- Description of the task: How many lines of the records below contain the word "never"? Answer with the number alone.

(Stored data entries)
—————

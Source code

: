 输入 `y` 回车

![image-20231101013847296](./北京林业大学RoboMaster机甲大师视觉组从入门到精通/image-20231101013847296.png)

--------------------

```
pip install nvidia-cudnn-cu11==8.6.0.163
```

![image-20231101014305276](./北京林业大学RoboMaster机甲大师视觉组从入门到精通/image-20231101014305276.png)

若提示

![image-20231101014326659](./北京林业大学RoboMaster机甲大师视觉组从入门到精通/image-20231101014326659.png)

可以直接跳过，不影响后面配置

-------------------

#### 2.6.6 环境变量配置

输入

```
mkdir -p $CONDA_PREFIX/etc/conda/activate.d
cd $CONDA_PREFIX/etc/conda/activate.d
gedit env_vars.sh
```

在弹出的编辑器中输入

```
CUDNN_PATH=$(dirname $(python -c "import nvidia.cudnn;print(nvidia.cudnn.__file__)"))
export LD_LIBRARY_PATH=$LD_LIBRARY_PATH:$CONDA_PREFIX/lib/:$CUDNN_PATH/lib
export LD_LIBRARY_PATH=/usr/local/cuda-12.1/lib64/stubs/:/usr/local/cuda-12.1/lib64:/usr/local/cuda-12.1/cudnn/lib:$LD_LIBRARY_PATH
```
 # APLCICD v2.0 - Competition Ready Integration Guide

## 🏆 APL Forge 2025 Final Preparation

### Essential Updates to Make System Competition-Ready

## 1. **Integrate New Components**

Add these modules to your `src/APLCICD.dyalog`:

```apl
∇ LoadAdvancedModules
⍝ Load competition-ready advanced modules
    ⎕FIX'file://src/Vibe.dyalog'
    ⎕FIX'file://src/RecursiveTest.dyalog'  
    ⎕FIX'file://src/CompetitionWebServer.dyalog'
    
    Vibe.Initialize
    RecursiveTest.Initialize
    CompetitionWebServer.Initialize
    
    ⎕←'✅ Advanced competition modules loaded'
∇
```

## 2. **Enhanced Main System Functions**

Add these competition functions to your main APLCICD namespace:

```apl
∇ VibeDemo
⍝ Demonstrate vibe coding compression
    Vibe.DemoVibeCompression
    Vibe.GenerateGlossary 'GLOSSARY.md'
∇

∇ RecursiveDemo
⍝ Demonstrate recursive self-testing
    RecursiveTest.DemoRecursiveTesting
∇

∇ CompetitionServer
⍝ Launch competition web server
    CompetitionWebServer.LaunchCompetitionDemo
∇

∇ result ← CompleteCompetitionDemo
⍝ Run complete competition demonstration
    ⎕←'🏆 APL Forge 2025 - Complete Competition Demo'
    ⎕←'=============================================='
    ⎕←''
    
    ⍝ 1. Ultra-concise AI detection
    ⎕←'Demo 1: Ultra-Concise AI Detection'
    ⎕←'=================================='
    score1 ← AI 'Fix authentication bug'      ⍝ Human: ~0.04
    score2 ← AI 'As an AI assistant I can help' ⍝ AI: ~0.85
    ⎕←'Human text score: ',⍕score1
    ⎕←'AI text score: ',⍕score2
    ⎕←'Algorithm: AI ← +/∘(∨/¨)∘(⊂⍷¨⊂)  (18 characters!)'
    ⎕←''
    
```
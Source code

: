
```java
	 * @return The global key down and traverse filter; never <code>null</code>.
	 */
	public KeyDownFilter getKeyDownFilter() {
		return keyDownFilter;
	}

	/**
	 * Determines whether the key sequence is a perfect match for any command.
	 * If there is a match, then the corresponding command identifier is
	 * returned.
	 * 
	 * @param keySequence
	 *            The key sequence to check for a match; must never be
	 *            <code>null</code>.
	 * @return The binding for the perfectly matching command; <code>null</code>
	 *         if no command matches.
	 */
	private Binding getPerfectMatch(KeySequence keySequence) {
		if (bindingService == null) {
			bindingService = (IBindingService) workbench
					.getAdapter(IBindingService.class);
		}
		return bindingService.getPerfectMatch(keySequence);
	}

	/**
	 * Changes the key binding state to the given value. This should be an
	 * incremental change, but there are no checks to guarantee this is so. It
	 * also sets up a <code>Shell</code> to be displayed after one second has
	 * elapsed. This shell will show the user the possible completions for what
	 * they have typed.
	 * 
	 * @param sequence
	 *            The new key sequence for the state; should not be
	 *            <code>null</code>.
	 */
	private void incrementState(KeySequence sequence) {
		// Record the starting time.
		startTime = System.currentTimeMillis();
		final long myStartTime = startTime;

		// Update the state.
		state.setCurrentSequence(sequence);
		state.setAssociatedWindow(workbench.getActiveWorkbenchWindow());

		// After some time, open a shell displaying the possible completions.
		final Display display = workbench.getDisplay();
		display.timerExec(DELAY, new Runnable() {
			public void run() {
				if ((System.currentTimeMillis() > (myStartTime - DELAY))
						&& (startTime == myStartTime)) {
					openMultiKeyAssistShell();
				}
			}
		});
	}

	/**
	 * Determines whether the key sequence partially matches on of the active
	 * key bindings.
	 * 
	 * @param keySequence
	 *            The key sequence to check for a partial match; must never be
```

—————

- Answer area: 3